Marmor aus Italien

Covelano Oro

Covelano Oro ist ein klassischer Südtiroler Premium-Marmor aus Covelano (Göflan) im Vinschgau (Provinz Bozen, Trentino-Südtirol). Petrographisch ein hochreiner Calcit-Dolomit-Marmor aus dem Lasa-Marmor-Bergrevier, mit weißem bis hell-cremigem Grundton, goldgelb bis hellbraun gezogenen feinen Schichten­linien und subtilen mineralischen Akzenten.

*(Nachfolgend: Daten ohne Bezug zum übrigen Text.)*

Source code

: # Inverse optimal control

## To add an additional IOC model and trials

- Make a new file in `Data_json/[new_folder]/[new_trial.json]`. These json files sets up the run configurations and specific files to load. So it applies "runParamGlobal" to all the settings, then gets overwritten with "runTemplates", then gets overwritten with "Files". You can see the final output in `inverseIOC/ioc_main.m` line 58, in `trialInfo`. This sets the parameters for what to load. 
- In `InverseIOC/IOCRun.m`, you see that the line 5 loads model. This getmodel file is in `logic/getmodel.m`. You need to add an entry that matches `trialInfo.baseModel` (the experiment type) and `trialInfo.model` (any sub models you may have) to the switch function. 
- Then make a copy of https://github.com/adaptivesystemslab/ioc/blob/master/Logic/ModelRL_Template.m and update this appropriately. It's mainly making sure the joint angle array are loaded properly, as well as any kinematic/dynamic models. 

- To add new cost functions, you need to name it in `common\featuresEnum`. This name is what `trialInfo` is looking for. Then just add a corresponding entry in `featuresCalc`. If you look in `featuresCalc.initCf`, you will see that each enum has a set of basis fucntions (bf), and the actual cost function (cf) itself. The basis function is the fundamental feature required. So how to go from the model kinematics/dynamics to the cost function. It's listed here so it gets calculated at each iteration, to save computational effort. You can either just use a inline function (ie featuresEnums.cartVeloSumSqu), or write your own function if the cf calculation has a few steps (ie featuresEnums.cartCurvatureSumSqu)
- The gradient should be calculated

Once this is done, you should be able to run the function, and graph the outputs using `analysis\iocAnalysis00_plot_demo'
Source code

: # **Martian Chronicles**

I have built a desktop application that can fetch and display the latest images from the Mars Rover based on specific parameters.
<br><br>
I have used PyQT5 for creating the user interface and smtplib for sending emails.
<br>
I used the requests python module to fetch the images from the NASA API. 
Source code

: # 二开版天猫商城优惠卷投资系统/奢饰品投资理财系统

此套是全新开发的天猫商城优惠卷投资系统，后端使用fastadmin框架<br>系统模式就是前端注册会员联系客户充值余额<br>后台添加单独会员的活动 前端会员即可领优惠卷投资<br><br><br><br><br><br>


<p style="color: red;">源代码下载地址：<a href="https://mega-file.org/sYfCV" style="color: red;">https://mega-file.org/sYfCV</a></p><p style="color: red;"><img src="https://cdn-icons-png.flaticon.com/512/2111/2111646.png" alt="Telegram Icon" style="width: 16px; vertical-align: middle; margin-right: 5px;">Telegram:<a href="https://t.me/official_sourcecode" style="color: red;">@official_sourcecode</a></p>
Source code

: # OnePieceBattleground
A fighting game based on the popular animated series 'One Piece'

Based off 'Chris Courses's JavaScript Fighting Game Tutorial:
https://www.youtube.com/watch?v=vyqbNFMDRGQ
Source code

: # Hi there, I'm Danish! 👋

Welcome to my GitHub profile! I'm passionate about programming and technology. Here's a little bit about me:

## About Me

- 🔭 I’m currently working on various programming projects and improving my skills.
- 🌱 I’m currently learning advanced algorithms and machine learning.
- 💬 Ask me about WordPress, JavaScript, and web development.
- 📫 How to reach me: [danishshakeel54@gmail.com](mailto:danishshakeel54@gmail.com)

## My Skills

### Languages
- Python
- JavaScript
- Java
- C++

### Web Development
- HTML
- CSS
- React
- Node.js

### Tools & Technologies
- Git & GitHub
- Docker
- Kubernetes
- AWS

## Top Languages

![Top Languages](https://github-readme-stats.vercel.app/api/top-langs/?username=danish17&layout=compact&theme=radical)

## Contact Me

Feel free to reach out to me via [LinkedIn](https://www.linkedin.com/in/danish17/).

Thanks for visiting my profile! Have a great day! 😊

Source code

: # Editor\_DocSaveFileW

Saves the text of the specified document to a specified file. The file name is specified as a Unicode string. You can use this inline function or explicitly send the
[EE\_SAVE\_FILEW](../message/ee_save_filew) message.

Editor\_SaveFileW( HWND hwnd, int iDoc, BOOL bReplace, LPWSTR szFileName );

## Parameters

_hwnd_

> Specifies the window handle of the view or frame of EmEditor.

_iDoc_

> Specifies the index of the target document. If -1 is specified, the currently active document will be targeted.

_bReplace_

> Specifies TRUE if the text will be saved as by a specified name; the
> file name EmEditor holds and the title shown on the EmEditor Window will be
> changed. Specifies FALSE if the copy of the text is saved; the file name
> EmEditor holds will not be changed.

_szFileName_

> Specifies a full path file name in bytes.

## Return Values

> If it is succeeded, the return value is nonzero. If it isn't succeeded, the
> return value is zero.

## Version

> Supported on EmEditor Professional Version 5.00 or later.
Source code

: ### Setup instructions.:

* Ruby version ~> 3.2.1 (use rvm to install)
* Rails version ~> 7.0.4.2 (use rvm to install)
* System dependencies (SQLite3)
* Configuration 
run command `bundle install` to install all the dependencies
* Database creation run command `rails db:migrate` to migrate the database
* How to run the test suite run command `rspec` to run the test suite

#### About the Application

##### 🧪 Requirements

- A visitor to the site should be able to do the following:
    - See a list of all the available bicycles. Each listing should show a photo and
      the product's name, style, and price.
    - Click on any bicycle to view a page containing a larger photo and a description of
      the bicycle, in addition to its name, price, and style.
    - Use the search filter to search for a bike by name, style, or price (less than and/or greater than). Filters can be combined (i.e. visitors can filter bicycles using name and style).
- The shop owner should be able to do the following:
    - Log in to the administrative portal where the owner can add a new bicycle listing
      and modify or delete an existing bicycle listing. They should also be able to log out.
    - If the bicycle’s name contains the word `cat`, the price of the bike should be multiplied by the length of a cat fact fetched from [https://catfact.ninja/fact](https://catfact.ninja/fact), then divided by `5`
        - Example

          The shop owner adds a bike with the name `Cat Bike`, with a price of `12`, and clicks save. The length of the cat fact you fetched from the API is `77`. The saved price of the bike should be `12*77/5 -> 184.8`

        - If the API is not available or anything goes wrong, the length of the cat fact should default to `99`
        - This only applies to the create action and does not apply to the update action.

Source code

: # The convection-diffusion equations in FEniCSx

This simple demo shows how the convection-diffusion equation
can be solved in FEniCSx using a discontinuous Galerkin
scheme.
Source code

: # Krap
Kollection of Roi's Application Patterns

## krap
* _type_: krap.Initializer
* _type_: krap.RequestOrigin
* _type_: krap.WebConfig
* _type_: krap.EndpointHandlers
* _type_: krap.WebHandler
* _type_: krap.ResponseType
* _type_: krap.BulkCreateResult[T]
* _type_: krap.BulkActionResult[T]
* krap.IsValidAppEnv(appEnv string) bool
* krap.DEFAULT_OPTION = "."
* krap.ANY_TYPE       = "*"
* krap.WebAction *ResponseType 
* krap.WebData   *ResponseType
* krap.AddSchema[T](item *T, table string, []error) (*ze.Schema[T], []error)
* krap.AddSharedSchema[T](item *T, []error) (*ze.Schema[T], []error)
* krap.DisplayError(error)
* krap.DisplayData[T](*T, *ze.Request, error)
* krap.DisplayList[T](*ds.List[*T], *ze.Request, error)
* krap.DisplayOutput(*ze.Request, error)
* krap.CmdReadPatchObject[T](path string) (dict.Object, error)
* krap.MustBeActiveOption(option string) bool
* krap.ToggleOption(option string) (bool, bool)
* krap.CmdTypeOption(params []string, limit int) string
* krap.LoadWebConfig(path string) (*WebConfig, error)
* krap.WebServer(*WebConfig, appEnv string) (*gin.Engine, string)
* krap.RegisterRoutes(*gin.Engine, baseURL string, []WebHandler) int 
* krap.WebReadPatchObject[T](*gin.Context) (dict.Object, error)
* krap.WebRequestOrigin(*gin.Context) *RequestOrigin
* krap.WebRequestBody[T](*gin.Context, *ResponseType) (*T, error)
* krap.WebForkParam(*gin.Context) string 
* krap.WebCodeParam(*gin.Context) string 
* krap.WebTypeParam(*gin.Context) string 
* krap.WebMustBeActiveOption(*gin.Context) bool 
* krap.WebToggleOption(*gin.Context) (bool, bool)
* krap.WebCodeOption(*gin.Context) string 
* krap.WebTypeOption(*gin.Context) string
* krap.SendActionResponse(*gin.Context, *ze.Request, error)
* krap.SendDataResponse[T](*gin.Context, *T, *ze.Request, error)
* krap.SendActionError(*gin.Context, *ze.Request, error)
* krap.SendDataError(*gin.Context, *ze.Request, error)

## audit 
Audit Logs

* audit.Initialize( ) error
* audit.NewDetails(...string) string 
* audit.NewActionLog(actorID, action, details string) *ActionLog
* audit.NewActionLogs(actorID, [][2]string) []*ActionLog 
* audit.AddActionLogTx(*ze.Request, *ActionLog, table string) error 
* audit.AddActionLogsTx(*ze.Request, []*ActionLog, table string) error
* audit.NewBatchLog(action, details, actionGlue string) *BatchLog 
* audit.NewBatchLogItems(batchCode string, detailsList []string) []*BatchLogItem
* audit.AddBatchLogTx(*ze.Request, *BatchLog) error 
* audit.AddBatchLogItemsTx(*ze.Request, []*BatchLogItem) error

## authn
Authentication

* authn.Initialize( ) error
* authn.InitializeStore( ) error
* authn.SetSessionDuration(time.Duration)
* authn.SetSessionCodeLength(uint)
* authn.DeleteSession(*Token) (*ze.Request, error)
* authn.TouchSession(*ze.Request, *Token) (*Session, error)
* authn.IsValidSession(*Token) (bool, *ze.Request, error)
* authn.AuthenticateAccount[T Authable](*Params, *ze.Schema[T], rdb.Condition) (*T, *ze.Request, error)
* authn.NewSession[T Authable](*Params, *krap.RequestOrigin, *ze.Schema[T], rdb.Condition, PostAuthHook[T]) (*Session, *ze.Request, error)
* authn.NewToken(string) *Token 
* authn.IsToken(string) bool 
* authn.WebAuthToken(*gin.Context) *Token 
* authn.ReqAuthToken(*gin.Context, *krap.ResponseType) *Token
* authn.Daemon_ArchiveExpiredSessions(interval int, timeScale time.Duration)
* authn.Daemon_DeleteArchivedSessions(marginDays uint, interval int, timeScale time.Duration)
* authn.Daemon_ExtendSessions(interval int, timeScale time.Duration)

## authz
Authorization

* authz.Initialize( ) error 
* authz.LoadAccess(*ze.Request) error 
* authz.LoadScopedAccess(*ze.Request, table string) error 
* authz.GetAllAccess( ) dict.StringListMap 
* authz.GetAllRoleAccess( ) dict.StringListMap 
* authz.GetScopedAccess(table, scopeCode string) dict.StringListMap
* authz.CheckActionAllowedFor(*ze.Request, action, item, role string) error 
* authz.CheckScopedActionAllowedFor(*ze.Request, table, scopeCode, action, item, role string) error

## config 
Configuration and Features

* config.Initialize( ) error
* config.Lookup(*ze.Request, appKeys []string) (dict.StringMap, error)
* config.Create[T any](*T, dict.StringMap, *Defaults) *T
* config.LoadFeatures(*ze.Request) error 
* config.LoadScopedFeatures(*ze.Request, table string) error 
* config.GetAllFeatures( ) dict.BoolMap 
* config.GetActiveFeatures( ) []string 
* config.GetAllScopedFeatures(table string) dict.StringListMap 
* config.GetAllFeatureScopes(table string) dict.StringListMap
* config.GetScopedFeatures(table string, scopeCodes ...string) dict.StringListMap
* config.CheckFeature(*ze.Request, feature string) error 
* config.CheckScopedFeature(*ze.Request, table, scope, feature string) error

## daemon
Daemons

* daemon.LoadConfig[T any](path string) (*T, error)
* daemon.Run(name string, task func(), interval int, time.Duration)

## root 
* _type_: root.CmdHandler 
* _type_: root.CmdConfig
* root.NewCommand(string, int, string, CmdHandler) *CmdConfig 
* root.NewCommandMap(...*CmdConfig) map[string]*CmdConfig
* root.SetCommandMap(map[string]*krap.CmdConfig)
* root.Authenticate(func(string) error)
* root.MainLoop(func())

Der Stein gehört in dieselbe geologische Familie wie der weltberühmte Laaser Marmor und steht für höchste Alpen-Marmor-Qualität. Bei ROSSITTIS verarbeiten wir Covelano Oro zu repräsentativen Wandverkleidungen, Bädern, Treppen, Waschtischen, Fensterbänken und sorgfältig geplanten Bauteilen mit warm-alpiner Premium-Anmutung.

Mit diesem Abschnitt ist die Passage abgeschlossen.